### YOUR TASK
Write out nothing but the lines from the first line of the entries below through the line with "- Managing per-client workspaces"; no pictures go in.
━━ INPUT DATA ━━
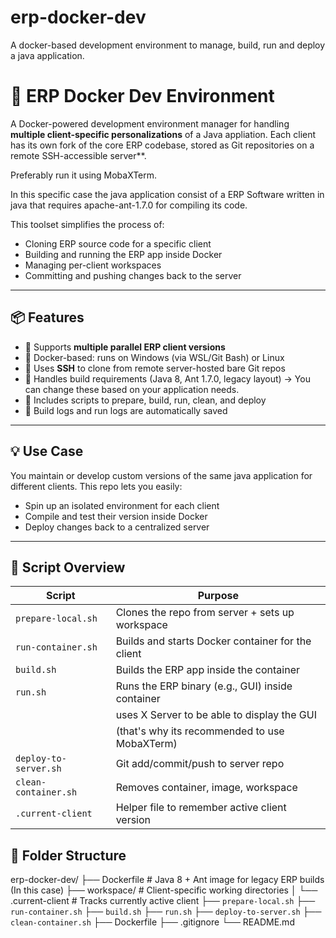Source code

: # erp-docker-dev
A docker-based development environment to manage, build, run and deploy a java application.
# 🐳 ERP Docker Dev Environment

A Docker-powered development environment manager for handling **multiple client-specific personalizations** of a Java appliation. Each client has its own fork of the core ERP codebase, stored as  Git repositories on a remote SSH-accessible server**.

Preferably run it using MobaXTerm.

In this specific case the java application consist of a ERP Software written in java that requires apache-ant-1.7.0 for compiling its code.

This toolset simplifies the process of:
- Cloning ERP source code for a specific client
- Building and running the ERP app inside Docker
- Managing per-client workspaces
- Committing and pushing changes back to the server

---

## 📦 Features

- 🔁 Supports **multiple parallel ERP client versions**
- 🐳 Docker-based: runs on Windows (via WSL/Git Bash) or Linux
- 🔐 Uses **SSH** to clone from remote server-hosted bare Git repos
- 🧰 Handles build requirements (Java 8, Ant 1.7.0, legacy layout) -> You can change these based on your application needs.
- 🧼 Includes scripts to prepare, build, run, clean, and deploy
- 🧪 Build logs and run logs are automatically saved

---

## 💡 Use Case

You maintain or develop custom versions of the same java application for different clients. This repo lets you easily:
- Spin up an isolated environment for each client
- Compile and test their version inside Docker
- Deploy changes back to a centralized server

---
## 📜 Script Overview

| Script               | Purpose                                           |
|----------------------|---------------------------------------------------|
| `prepare-local.sh`   | Clones the repo from server + sets up workspace   |
| `run-container.sh`   | Builds and starts Docker container for the client |
| `build.sh`           | Builds the ERP app inside the container           |
| `run.sh`             | Runs the ERP binary (e.g., GUI) inside container  |
|                      | uses X Server to be able to display the GUI       |
|                      | (that's why its recommended to use MobaXTerm)     |
| `deploy-to-server.sh`| Git add/commit/push to server repo                |
| `clean-container.sh` | Removes container, image, workspace               |
| `.current-client`    | Helper file to remember active client version     |

## 🧱 Folder Structure

erp-docker-dev/
├── Dockerfile # Java 8 + Ant image for legacy ERP builds (In this case)
├── workspace/ # Client-specific working directories
│ └── .current-client # Tracks currently active client
├──  `prepare-local.sh`
├──  `run-container.sh`
├──  `build.sh`
├──  `run.sh`
├──  `deploy-to-server.sh`
├──  `clean-container.sh`
├──   Dockerfile
├── .gitignore
└── README.md

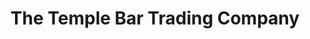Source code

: ---
title: "The Temple Bar Trading Company"
url: /dublin/the-temple-bar-trading-company/
shop: Allgemein
---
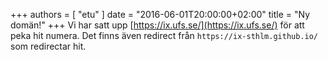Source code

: +++
authors = [ "etu" ]
date = "2016-06-01T20:00:00+02:00"
title = "Ny domän!"
+++
Vi har satt upp [https://ix.ufs.se/](https://ix.ufs.se/) för att peka
hit numera. Det finns även redirect från `https://ix-sthlm.github.io/`
som redirectar hit.
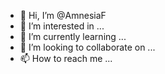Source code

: - 👋 Hi, I’m @AmnesiaF
- 👀 I’m interested in ...
- 🌱 I’m currently learning ...
- 💞️ I’m looking to collaborate on ...
- 📫 How to reach me ...

<!---
AmnesiaF/AmnesiaF is a ✨ special ✨ repository because its `README.md` (this file) appears on your GitHub profile.
You can click the Preview link to take a look at your changes.
--->
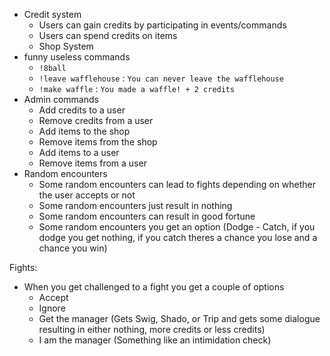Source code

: - Credit system
    - Users can gain credits by participating in events/commands
    - Users can spend credits on items
    - Shop System
- funny useless commands
    - `!8ball`
    - `!leave wafflehouse` : `You can never leave the wafflehouse`
    - `!make waffle` : `You made a waffle! + 2 credits`
- Admin commands
    - Add credits to a user
    - Remove credits from a user
    - Add items to the shop
    - Remove items from the shop
    - Add items to a user
    - Remove items from a user
- Random encounters
  - Some random encounters can lead to fights depending on whether the user accepts or not
  - Some random encounters just result in nothing
  - Some random encounters can result in good fortune
  - Some random encounters you get an option (Dodge - Catch, if you dodge you get nothing, if you catch theres a chance you lose and a chance you win)

Fights:
- When you get challenged to a fight you get a couple of options
    - Accept
    - Ignore
    - Get the manager (Gets Swig, Shado, or Trip and gets some dialogue resulting in either nothing, more credits or less credits)
    - I am the manager (Something like an intimidation check)

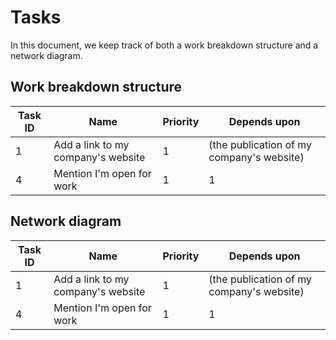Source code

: # Tasks

In this document, we keep track of both a work breakdown structure and a network diagram.

## Work breakdown structure

| Task ID | Name                               | Priority | Depends upon                              |
| ------- | ---------------------------------- | -------- | ----------------------------------------- |
| 1       | Add a link to my company's website | 1        | (the publication of my company's website) |
| 4       | Mention I'm open for work          | 1        | 1                                         |

## Network diagram

| Task ID | Name | Priority | Depends upon |
| ------- | ---- | -------- | ------------ |
| 1       | Add a link to my company's website | 1        | (the publication of my company's website) |
| 4       | Mention I'm open for work | 1        | 1 |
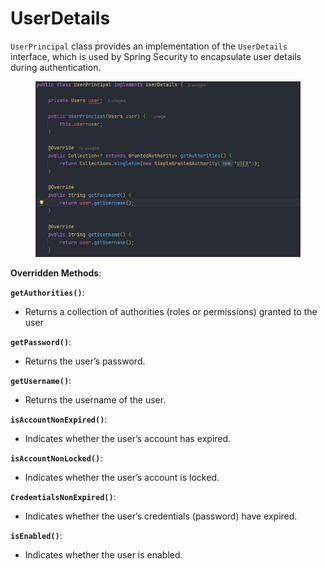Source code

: # UserDetails

`UserPrincipal` class provides an implementation of the `UserDetails` interface, which is used by Spring Security to encapsulate user details during authentication.

<figure><img src="../../.gitbook/assets/image (17).png" alt=""><figcaption></figcaption></figure>

**Overridden Methods**:

**`getAuthorities()`**:

* Returns a collection of authorities (roles or permissions) granted to the user

**`getPassword()`**:

* Returns the user’s password.

**`getUsername()`**:

* Returns the username of the user.

**`isAccountNonExpired()`**:

* Indicates whether the user’s account has expired.

**`isAccountNonLocked()`**:

* Indicates whether the user’s account is locked.

**`CredentialsNonExpired()`**:

* Indicates whether the user’s credentials (password) have expired.

**`isEnabled()`**:

* Indicates whether the user is enabled.

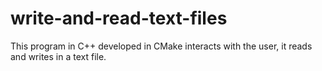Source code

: # write-and-read-text-files
This program in C++ developed in CMake interacts with the user, it reads and writes in a text file.
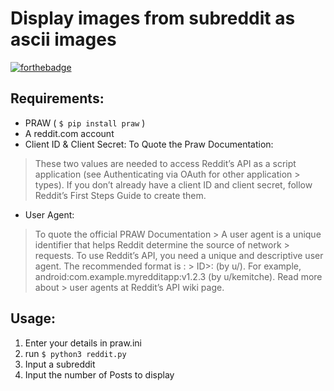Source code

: # Display images from subreddit as ascii images

[![forthebadge](https://forthebadge.com/images/badges/powered-by-electricity.svg)](http://forthebadge.com/)

## Requirements:
- PRAW ( `$ pip install praw` )
- A reddit.com account
- Client ID & Client Secret:
To Quote the Praw Documentation:
> These two values are needed to access Reddit’s API as a script application (see Authenticating via OAuth for other application   > types). If you don’t already have a client ID and client secret, follow Reddit’s First Steps Guide to create them.
- User Agent:
> To quote the official PRAW Documentation > A user agent is a unique identifier that helps Reddit determine the source of network > requests. To use Reddit’s API, you need a unique and descriptive user agent. The recommended format is <platform>:<app       >   > ID>:<version string> (by u/<Reddit username>). For example, android:com.example.myredditapp:v1.2.3 (by u/kemitche). Read more about > user agents at Reddit’s API wiki page.

## Usage:
1. Enter your details in praw.ini
2. run `$ python3 reddit.py`
3. Input a subreddit
4. Input the number of Posts to display

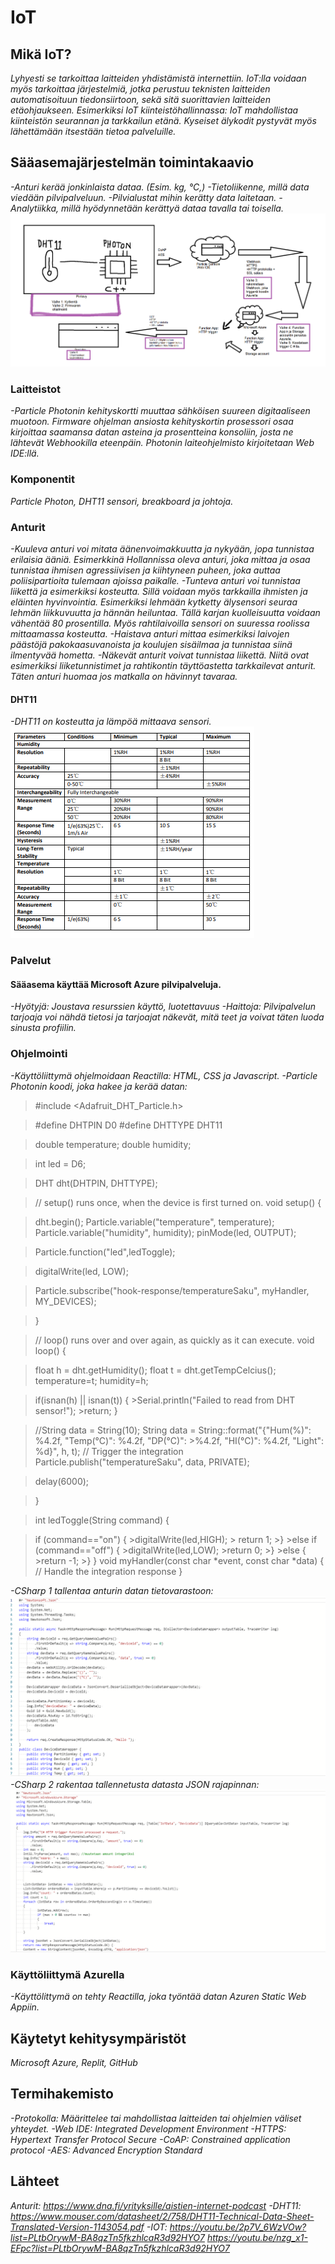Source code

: # IoT

## Mikä IoT?
*Lyhyesti se tarkoittaa laitteiden yhdistämistä internettiin. IoT:lla voidaan myös tarkoittaa järjestelmiä, jotka perustuu teknisten laitteiden automatisoituun tiedonsiirtoon, sekä sitä suorittavien laitteiden etäohjaukseen.
Esimerkiksi IoT kiinteistöhallinnassa: IoT mahdollistaa kiinteistön seurannan ja tarkkailun etänä. Kyseiset älykodit pystyvät myös lähettämään itsestään tietoa palveluille.*
## Sääasemajärjestelmän toimintakaavio
*-Anturi kerää jonkinlaista dataa. (Esim. kg, °C,)
 -Tietoliikenne, millä data viedään pilvipalveluun.
 -Pilvialustat mihin kerätty data laitetaan.
 -Analytiikka, millä hyödynnetään kerättyä dataa tavalla tai toisella.*
![Kaavio](public/toimintakaavio.png)
### Laitteistot
*-Particle Photonin kehityskortti muuttaa sähköisen suureen digitaaliseen muotoon. Firmware ohjelman ansiosta kehityskortin prosessori osaa kirjoittaa saamansa datan asteina ja prosentteina konsoliin, josta ne lähtevät Webhookilla eteenpäin. Photonin laiteohjelmisto kirjoitetaan Web IDE:llä.*
### Komponentit
*Particle Photon, DHT11 sensori, breakboard ja johtoja.*
### Anturit
*-Kuuleva anturi voi mitata äänenvoimakkuutta ja nykyään, jopa tunnistaa erilaisia ääniä. Esimerkkinä Hollannissa oleva anturi, joka mittaa ja osaa tunnistaa ihmisen agressiivisen ja kiihtyneen puheen, joka auttaa poliisipartioita tulemaan ajoissa paikalle.
-Tunteva anturi voi tunnistaa liikettä ja esimerkiksi kosteutta. Sillä voidaan myös tarkkailla ihmisten ja eläinten hyvinvointia. Esimerkiksi lehmään kytketty älysensori seuraa lehmän liikkuvuutta ja hännän heiluntaa. Tällä karjan kuolleisuutta voidaan vähentää 80 prosentilla. Myös rahtilaivoilla sensori on suuressa roolissa mittaamassa kosteutta.
-Haistava anturi mittaa esimerkiksi laivojen päästöjä pakokaasuvanoista ja koulujen sisäilmaa ja tunnistaa siinä ilmentyvää hometta.
-Näkevät anturit voivat tunnistaa liikettä. Niitä ovat esimerkiksi liiketunnistimet ja rahtikontin täyttöastetta tarkkailevat anturit. Täten anturi huomaa jos matkalla on hävinnyt tavaraa.*
#### DHT11
*-DHT11 on kosteutta ja lämpöä mittaava sensori.*
![DHT11](public/dht11.png)
### Palvelut
  #### Sääasema käyttää Microsoft Azure pilvipalveluja.
  *-Hyötyjä: Joustava resurssien käyttö, luotettavuus
  -Haittoja: Pilvipalvelun tarjoaja voi nähdä tietosi ja tarjoajat näkevät, mitä teet ja voivat täten luoda sinusta profiilin.*
### Ohjelmointi
*-Käyttöliittymä ohjelmoidaan Reactilla: HTML, CSS ja Javascript.
-Particle Photonin koodi, joka hakee ja kerää datan:*

>#include <Adafruit_DHT_Particle.h>

>#define DHTPIN D0
>#define DHTTYPE DHT11

>double temperature;
>double humidity;

>int led = D6; 

>DHT dht(DHTPIN, DHTTYPE);

>// setup() runs once, when the device is first turned on.
>void setup() {
  
 > dht.begin();
  >Particle.variable("temperature", temperature);
  >Particle.variable("humidity", humidity);
  >pinMode(led, OUTPUT); 
  
   >Particle.function("led",ledToggle);
  
  >digitalWrite(led, LOW);

 
  
  >Particle.subscribe("hook-response/temperatureSaku", myHandler, MY_DEVICES);
  
>}

>// loop() runs over and over again, as quickly as it can execute.
>void loop() {

  >float h = dht.getHumidity();
  >float t = dht.getTempCelcius();
  >temperature=t;
  >humidity=h;

  >if(isnan(h) || isnan(t)) {
    >Serial.println("Failed to read from DHT sensor!");
    >return;
  >}
  
  >//String data = String(10);
  >String data = String::format("{\"Hum(\%)\": %4.2f, \"Temp(°C)\": %4.2f, \"DP(°C)\": >%4.2f, \"HI(°C)\": %4.2f, \"Light\": %d}", h, t);
  >// Trigger the integration
  >Particle.publish("temperatureSaku", data, PRIVATE);
  
  >delay(6000);

>}

>int ledToggle(String command) {

   > if (command=="on") {
        >digitalWrite(led,HIGH);
       > return 1;
    >}
    >else if (command=="off") {
        >digitalWrite(led,LOW);
        >return 0;
    >}
    >else {
        >return -1;
    >}
}
>void myHandler(const char *event, const char *data) {
 > // Handle the integration response
>}
          

*-CSharp 1 tallentaa anturin datan tietovarastoon:
![CSharp 1](public/CSharp1.png)
-CSharp 2 rakentaa tallennetusta datasta JSON rajapinnan:*
![CSharp 2](public/CSharp2.png)
### Käyttöliittymä Azurella
*-Käyttölittymä on tehty Reactilla, joka työntää datan Azuren Static Web Appiin.*
## Käytetyt kehitysympäristöt
*Microsoft Azure, Replit, GitHub*
## Termihakemisto
*-Protokolla: Määrittelee tai mahdollistaa laitteiden tai ohjelmien väliset yhteydet.
-Web IDE: Integrated Development Environment
-HTTPS: Hypertext Transfer Protocol Secure
-CoAP: Constrained application protocol
-AES: Advanced Encryption Standard*
## Lähteet
*Anturit: https://www.dna.fi/yrityksille/aistien-internet-podcast
-DHT11: https://www.mouser.com/datasheet/2/758/DHT11-Technical-Data-Sheet-Translated-Version-1143054.pdf
-IOT: https://youtu.be/2p7V_6WzVOw?list=PLtbOrywM-BA8qzTn5fkzhlcaR3d92HYO7
https://youtu.be/nzg_x1-EFpc?list=PLtbOrywM-BA8qzTn5fkzhlcaR3d92HYO7*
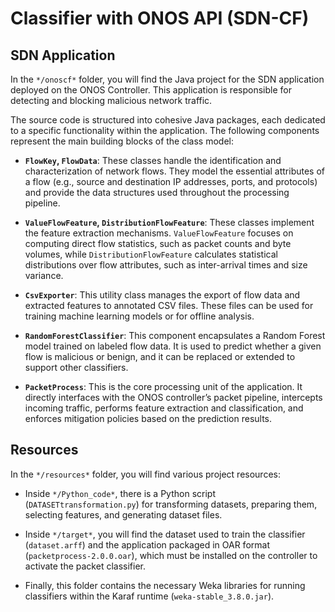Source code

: # Classifier with ONOS API (SDN-CF)

## SDN Application

In the `*/onoscf*` folder, you will find the Java project for the SDN application deployed on the ONOS Controller. This application is responsible for detecting and blocking malicious network traffic.

The source code is structured into cohesive Java packages, each dedicated to a specific functionality within the application. The following components represent the main building blocks of the class model:

- **`FlowKey`, `FlowData`**: These classes handle the identification and characterization of network flows. They model the essential attributes of a flow (e.g., source and destination IP addresses, ports, and protocols) and provide the data structures used throughout the processing pipeline.

- **`ValueFlowFeature`, `DistributionFlowFeature`**: These classes implement the feature extraction mechanisms. `ValueFlowFeature` focuses on computing direct flow statistics, such as packet counts and byte volumes, while `DistributionFlowFeature` calculates statistical distributions over flow attributes, such as inter-arrival times and size variance.

- **`CsvExporter`**: This utility class manages the export of flow data and extracted features to annotated CSV files. These files can be used for training machine learning models or for offline analysis.

- **`RandomForestClassifier`**: This component encapsulates a Random Forest model trained on labeled flow data. It is used to predict whether a given flow is malicious or benign, and it can be replaced or extended to support other classifiers.

- **`PacketProcess`**: This is the core processing unit of the application. It directly interfaces with the ONOS controller’s packet pipeline, intercepts incoming traffic, performs feature extraction and classification, and enforces mitigation policies based on the prediction results.

## Resources

In the `*/resources*` folder, you will find various project resources:

- Inside `*/Python_code*`, there is a Python script (`DATASETtransformation.py`) for transforming datasets, preparing them, selecting features, and generating dataset files.

- Inside `*/target*`, you will find the dataset used to train the classifier (`dataset.arff`) and the application packaged in OAR format (`packetprocess-2.0.0.oar`), which must be installed on the controller to activate the packet classifier.

- Finally, this folder contains the necessary Weka libraries for running classifiers within the Karaf runtime (`weka-stable_3.8.0.jar`).
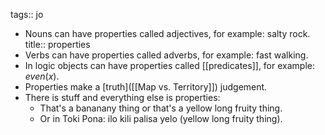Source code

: tags:: jo

- Nouns can have properties called adjectives, for example: salty rock.
  title:: properties
- Verbs can have properties called adverbs, for example: fast walking.
- In logic objects can have properties called [[predicates]], for example: $even(x)$.
- Properties make a [truth]([[Map vs. Territory]]) judgement.
- There is stuff and everything else is properties:
	- That's a bananany thing or that's a yellow long fruity thing.
	- Or in Toki Pona: ilo kili palisa yelo (yellow long fruity thing).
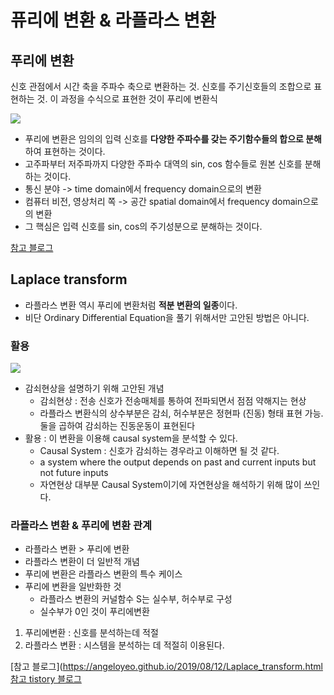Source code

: # 퓨리에 변환 & 라플라스 변환

## 푸리에 변환

신호 관점에서 시간 축을 주파수 축으로 변환하는 것. 신호를 주기신호들의 조합으로 표현하는 것. 이 과정을 수식으로 표현한 것이 푸리에 변환식

![](https://t1.daumcdn.net/cfile/tistory/9967FA3359B63D8122)

- 푸리에 변환은 임의의 입력 신호를 **다양한 주파수를 갖는 주기함수들의 합으로 분해**하여 표현하는 것이다.
- 고주파부터 저주파까지 다양한 주파수 대역의 sin, cos 함수들로 원본 신호를 분해하는 것이다.
- 통신 분야 ->  time domain에서 frequency domain으로의 변환
- 컴퓨터 비전, 영상처리 쪽 -> 공간 spatial domain에서 frequency domain으로의 변환
- 그 핵심은 입력 신호를 sin, cos의 주기성분으로 분해하는 것이다.

[참고 블로그](https://darkpgmr.tistory.com/171)

## Laplace transform 

- 라플라스 변환 역시 푸리에 변환처럼 **적분 변환의 일종**이다.
- 비단 Ordinary Differential Equation을 풀기 위해서만 고안된 방법은 아니다.

### 활용

![](https://upload.wikimedia.org/wikipedia/commons/thumb/2/25/DampedSine.png/525px-DampedSine.png)

- 감쇠현상을 설명하기 위해 고안된 개념
	- 감쇠현상 : 전송 신호가 전송매체를 통하여 전파되면서 점점 약해지는 현상
	- 라플라스 변환식의 상수부분은 감쇠,  허수부분은 정현파 (진동) 형태 표현 가능. 둘을 곱하여 감쇠하는 진동운동이 표현된다
- 활용 : 이 변환을 이용해 causal system을 분석할 수 있다.
	- Causal System : 신호가 감쇠하는 경우라고 이해하면 될 것 같다.
	- a system where the output depends on past and current inputs but not future inputs
	- 자연현상 대부분 Causal System이기에 자연현상을 해석하기 위해 많이 쓰인다.

### 라플라스 변환 & 푸리에 변환 관계

- 라플라스 변환 > 푸리에 변환
- 라플라스 변환이 더 일반적 개념
- 푸리에 변환은 라플라스 변환의 특수 케이스
- 푸리에 변환을 일반화한 것
	- 라플라스 변환의 커널함수 S는 실수부, 허수부로 구성
	- 실수부가 0인 것이 푸리에변환

1. 푸리에변환 : 신호를 분석하는데 적절
2. 라플라스 변환 : 시스템을 분석하는 데 적절히 이용된다.

[참고 블로그](https://angeloyeo.github.io/2019/08/12/Laplace_transform.html
[참고 tistory 블로그](https://kkhipp.tistory.com/4)
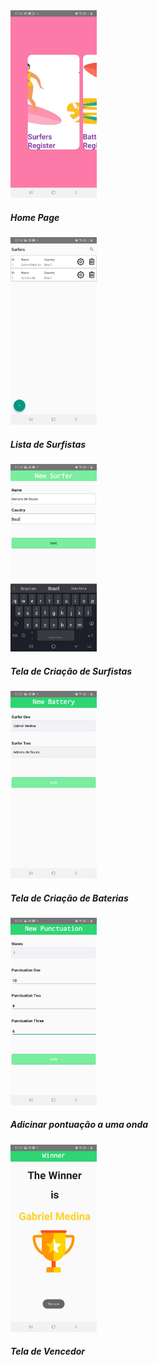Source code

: <img src="home.jpg" height="300">
<h5>Home Page</h5>
<img src="surfer_list.jpg" height="300">
<h5>Lista de Surfistas</h5>
<img src="creation_surfer.jpg" height="300">
<h5>Tela de Criação de Surfistas</h5>
<img src="creation_battery.jpg" height="300">
<h5>Tela de Criação de Baterias</h5>
<img src="creation_score.jpg" height="300">
<h5>Adicinar pontuação a uma onda</h5>
<img src="winner.jpg" height="300">
<h5>Tela de Vencedor</h5>
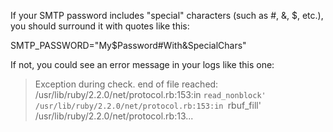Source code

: If your SMTP password includes "special" characters (such as #, &, $, etc.), you should surround it with quotes like this:

SMTP_PASSWORD="My$Password#With&SpecialChars"

If not, you could see an error message in your logs like this one:

> Exception during check. end of file reached: /usr/lib/ruby/2.2.0/net/protocol.rb:153:in `read_nonblock' /usr/lib/ruby/2.2.0/net/protocol.rb:153:in `rbuf_fill' /usr/lib/ruby/2.2.0/net/protocol.rb:13...
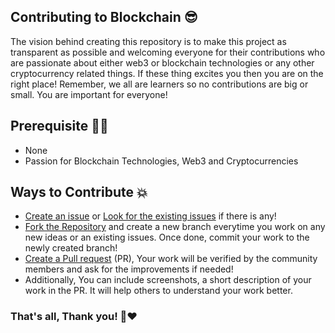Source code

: ## Contributing to Blockchain 😎
The vision behind creating this repository is to make this project as transparent as possible and welcoming everyone for their contributions who are passionate about either web3 or blockchain technologies or any other cryptocurrency related things. If these thing excites you then you are on the right place! Remember, we all are learners so no contributions are big or small. You are important for everyone!

## Prerequisite 👨‍💻 

- None
- Passion for Blockchain Technologies, Web3 and Cryptocurrencies

## Ways to Contribute 💥

- [Create an issue](https://github.com/sumitNITS/Blockchain/issues/new) or [Look for the existing issues](https://github.com/sumitNITS/Blockchain/issues) if there is any!
- [Fork the Repository](https://github.com/sumitNITS/Blockchain/fork) and create a new branch everytime you work on any new ideas or an existing issues. Once done, commit your work to the newly created branch!
- [Create a Pull request](https://github.com/sumitNITS/Blockchain/pulls) (PR), Your work will be verified by the community members and ask for the improvements if needed!
- Additionally, You can include screenshots, a short description of your work in the PR. It will help others to understand your work better.


### That's all, Thank you! 🫰❤️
━━━
### YOUR SOLUTION
Source code

: # erp-docker-dev
A docker-based development environment to manage, build, run and deploy a java application.
# 🐳 ERP Docker Dev Environment

A Docker-powered development environment manager for handling **multiple client-specific personalizations** of a Java appliation. Each client has its own fork of the core ERP codebase, stored as  Git repositories on a remote SSH-accessible server**.

Preferably run it using MobaXTerm.

In this specific case the java application consist of a ERP Software written in java that requires apache-ant-1.7.0 for compiling its code.

This toolset simplifies the process of:
- Cloning ERP source code for a specific client
- Building and running the ERP app inside Docker
- Managing per-client workspaces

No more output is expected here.